= WORK ORDER =
Every line that contains "pair" must be located and copied from the data.
◇ ◇ ◇ ◇ ◇ ◇ ◇
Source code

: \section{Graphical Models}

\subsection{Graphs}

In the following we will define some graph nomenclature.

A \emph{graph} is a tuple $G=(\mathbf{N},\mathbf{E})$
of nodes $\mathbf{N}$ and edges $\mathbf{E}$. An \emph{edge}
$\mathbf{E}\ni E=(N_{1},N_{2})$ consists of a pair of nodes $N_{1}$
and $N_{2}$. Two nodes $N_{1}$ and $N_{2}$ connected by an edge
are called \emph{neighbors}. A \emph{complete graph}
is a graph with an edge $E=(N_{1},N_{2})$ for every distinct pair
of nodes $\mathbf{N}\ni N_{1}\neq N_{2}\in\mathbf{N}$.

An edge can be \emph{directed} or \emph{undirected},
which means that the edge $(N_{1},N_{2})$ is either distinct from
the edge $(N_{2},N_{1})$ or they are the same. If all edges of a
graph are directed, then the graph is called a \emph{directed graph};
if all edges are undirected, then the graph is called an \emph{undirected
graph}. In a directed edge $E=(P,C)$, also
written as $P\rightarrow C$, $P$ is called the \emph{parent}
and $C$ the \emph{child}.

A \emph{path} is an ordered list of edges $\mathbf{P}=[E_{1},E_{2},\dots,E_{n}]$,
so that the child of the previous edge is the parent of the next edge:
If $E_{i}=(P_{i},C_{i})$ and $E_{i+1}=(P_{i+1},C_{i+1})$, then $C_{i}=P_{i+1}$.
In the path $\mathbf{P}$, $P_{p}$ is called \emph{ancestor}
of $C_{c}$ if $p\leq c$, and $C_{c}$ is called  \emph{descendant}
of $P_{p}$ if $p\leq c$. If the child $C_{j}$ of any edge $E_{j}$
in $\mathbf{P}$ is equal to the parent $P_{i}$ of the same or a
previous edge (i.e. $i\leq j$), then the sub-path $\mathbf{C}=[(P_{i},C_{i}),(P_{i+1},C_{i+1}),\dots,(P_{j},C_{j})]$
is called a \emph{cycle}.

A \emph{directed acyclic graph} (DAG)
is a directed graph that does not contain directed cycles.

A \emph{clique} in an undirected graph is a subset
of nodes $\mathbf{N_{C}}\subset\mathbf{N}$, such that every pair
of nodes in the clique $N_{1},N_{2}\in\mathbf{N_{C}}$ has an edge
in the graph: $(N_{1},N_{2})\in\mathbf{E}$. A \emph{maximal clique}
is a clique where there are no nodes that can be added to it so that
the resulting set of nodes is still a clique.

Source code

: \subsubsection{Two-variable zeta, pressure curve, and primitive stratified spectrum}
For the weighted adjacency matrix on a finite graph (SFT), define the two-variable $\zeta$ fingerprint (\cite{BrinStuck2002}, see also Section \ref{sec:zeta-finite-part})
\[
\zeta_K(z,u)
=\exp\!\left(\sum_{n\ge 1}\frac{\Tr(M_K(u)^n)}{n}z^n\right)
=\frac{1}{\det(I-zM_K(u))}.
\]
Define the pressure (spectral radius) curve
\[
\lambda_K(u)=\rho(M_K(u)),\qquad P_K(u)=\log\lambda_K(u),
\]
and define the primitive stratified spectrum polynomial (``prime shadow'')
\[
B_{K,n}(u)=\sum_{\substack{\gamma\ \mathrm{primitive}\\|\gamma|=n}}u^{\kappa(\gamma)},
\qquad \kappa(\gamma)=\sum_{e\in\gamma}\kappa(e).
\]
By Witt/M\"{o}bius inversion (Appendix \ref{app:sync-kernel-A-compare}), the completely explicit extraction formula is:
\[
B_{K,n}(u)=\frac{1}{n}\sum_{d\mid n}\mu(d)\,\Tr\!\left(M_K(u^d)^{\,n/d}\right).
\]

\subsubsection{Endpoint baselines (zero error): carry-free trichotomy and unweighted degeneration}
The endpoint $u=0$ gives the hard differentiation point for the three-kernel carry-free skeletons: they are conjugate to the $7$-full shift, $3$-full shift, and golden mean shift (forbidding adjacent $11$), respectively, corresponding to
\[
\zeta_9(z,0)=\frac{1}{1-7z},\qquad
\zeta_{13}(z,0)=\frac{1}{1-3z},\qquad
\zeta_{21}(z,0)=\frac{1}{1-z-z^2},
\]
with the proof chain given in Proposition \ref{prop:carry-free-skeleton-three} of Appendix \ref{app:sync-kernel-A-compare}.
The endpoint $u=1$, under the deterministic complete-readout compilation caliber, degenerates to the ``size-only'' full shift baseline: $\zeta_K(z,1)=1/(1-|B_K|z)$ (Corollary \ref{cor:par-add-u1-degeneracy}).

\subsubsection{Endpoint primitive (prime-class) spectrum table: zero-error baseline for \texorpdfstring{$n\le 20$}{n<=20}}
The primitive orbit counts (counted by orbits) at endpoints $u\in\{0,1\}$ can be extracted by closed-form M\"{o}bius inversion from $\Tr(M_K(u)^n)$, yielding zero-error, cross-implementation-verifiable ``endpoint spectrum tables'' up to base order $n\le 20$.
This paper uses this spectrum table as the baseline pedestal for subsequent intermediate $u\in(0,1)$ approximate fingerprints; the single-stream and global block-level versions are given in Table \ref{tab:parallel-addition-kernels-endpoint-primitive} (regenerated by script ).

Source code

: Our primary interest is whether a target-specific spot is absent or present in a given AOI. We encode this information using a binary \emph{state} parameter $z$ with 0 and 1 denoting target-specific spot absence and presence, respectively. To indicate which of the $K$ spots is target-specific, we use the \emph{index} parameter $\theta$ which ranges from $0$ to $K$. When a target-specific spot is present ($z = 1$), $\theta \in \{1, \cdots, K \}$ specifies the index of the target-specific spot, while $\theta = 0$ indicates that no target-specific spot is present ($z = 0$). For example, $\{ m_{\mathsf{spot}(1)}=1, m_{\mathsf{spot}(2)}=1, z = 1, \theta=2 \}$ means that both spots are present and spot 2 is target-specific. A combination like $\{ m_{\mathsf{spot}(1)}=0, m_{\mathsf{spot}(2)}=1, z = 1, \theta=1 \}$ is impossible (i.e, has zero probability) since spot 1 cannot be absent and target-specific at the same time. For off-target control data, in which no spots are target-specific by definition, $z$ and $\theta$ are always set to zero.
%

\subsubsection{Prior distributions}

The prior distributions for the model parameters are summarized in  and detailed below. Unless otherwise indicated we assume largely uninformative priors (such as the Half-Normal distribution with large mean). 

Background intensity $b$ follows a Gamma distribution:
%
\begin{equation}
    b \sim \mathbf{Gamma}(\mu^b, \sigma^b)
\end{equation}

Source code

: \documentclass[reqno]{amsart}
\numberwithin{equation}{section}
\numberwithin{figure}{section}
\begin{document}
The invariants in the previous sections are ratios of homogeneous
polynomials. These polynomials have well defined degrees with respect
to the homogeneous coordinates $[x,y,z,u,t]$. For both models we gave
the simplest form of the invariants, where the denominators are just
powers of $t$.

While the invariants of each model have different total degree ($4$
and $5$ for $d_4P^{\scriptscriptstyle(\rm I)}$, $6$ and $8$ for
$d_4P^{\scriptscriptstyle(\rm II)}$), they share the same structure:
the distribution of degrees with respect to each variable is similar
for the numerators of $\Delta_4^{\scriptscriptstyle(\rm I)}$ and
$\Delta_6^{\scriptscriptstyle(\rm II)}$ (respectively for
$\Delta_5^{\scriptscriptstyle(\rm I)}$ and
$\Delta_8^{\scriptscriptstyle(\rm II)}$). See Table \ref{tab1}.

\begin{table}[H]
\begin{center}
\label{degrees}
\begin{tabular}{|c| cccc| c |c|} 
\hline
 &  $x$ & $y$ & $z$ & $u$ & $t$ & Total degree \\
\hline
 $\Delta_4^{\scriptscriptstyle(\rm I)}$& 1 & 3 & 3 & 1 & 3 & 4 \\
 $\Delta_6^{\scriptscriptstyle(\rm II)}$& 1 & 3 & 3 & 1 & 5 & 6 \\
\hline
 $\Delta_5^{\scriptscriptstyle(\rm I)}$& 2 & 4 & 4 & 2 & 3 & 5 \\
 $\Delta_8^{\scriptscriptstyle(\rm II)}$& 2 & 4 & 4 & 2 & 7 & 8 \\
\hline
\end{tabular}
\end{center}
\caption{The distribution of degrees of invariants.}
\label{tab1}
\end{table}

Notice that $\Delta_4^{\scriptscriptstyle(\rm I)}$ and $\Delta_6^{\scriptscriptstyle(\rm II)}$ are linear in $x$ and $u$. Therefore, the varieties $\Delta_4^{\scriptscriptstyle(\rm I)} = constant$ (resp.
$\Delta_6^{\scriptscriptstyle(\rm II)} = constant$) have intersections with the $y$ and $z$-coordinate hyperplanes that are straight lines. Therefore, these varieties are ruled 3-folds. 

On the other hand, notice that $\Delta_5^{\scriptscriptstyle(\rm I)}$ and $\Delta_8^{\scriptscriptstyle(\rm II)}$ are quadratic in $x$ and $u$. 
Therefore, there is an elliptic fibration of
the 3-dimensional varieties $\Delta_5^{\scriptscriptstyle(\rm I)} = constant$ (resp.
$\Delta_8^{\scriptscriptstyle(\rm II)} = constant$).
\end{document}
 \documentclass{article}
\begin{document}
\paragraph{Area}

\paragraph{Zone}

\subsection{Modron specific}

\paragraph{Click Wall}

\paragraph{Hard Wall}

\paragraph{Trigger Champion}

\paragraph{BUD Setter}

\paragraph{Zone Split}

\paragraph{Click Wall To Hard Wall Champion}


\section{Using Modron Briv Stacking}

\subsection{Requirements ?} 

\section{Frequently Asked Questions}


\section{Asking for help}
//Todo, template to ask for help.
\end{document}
◇ ◇ ◇ ◇ ◇ ◇ ◇
= EXERCISE SOLUTION =
$\mathbf{E}\ni E=(N_{1},N_{2})$ consists of a pair of nodes $N_{1}$
is a graph with an edge $E=(N_{1},N_{2})$ for every distinct pair
of nodes $\mathbf{N_{C}}\subset\mathbf{N}$, such that every pair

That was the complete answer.